— TASK ITEM —
Once the images are set aside, output the listing exactly as it stands.

— EXERCISE DATA —
····················
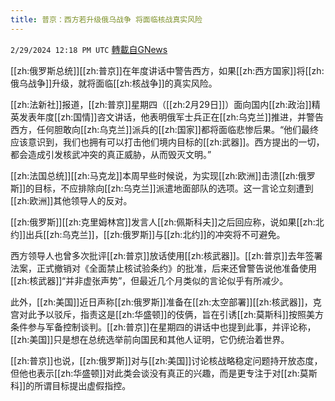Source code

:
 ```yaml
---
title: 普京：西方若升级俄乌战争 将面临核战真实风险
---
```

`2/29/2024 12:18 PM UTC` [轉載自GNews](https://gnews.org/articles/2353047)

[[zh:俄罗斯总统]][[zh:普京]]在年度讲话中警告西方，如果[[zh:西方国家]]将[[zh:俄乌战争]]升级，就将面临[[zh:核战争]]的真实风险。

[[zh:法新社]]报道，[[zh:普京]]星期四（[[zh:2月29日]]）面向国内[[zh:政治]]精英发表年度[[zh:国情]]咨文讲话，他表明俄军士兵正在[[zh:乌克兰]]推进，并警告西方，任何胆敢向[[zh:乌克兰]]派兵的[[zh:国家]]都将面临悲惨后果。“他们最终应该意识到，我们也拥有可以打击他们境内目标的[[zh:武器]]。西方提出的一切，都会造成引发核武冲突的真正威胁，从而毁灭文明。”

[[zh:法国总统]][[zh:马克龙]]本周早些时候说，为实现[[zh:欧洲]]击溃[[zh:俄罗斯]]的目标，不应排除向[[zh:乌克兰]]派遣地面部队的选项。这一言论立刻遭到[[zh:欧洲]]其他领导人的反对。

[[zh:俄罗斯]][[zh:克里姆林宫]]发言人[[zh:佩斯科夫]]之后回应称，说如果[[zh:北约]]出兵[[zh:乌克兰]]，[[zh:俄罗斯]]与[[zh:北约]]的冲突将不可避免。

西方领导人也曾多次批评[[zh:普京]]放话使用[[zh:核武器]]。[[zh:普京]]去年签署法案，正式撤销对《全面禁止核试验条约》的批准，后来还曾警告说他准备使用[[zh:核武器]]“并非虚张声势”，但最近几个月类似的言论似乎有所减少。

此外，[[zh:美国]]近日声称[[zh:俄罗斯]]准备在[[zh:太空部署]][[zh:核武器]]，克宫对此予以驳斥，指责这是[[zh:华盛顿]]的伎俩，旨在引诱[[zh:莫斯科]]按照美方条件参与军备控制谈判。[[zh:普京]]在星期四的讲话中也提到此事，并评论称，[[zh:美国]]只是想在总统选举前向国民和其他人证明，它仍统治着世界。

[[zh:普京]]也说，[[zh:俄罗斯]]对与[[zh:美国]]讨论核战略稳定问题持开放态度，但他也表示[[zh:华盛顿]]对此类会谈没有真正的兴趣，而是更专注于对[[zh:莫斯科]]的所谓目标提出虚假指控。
····················
— TASK OUTPUT —
Source code

:
 ```yaml
---
title: 普京：西方若升级俄乌战争 将面临核战真实风险
---
```

`2/29/2024 12:18 PM UTC` [轉載自GNews](https://gnews.org/articles/2353047)

[[zh:俄罗斯总统]][[zh:普京]]在年度讲话中警告西方，如果[[zh:西方国家]]将[[zh:俄乌战争]]升级，就将面临[[zh:核战争]]的真实风险。

[[zh:法新社]]报道，[[zh:普京]]星期四（[[zh:2月29日]]）面向国内[[zh:政治]]精英发表年度[[zh:国情]]咨文讲话，他表明俄军士兵正在[[zh:乌克兰]]推进，并警告西方，任何胆敢向[[zh:乌克兰]]派兵的[[zh:国家]]都将面临悲惨后果。“他们最终应该意识到，我们也拥有可以打击他们境内目标的[[zh:武器]]。西方提出的一切，都会造成引发核武冲突的真正威胁，从而毁灭文明。”

[[zh:法国总统]][[zh:马克龙]]本周早些时候说，为实现[[zh:欧洲]]击溃[[zh:俄罗斯]]的目标，不应排除向[[zh:乌克兰]]派遣地面部队的选项。这一言论立刻遭到[[zh:欧洲]]其他领导人的反对。

[[zh:俄罗斯]][[zh:克里姆林宫]]发言人[[zh:佩斯科夫]]之后回应称，说如果[[zh:北约]]出兵[[zh:乌克兰]]，[[zh:俄罗斯]]与[[zh:北约]]的冲突将不可避免。

西方领导人也曾多次批评[[zh:普京]]放话使用[[zh:核武器]]。[[zh:普京]]去年签署法案，正式撤销对《全面禁止核试验条约》的批准，后来还曾警告说他准备使用[[zh:核武器]]“并非虚张声势”，但最近几个月类似的言论似乎有所减少。

此外，[[zh:美国]]近日声称[[zh:俄罗斯]]准备在[[zh:太空部署]][[zh:核武器]]，克宫对此予以驳斥，指责这是[[zh:华盛顿]]的伎俩，旨在引诱[[zh:莫斯科]]按照美方条件参与军备控制谈判。[[zh:普京]]在星期四的讲话中也提到此事，并评论称，[[zh:美国]]只是想在总统选举前向国民和其他人证明，它仍统治着世界。

[[zh:普京]]也说，[[zh:俄罗斯]]对与[[zh:美国]]讨论核战略稳定问题持开放态度，但他也表示[[zh:华盛顿]]对此类会谈没有真正的兴趣，而是更专注于对[[zh:莫斯科]]的所谓目标提出虚假指控。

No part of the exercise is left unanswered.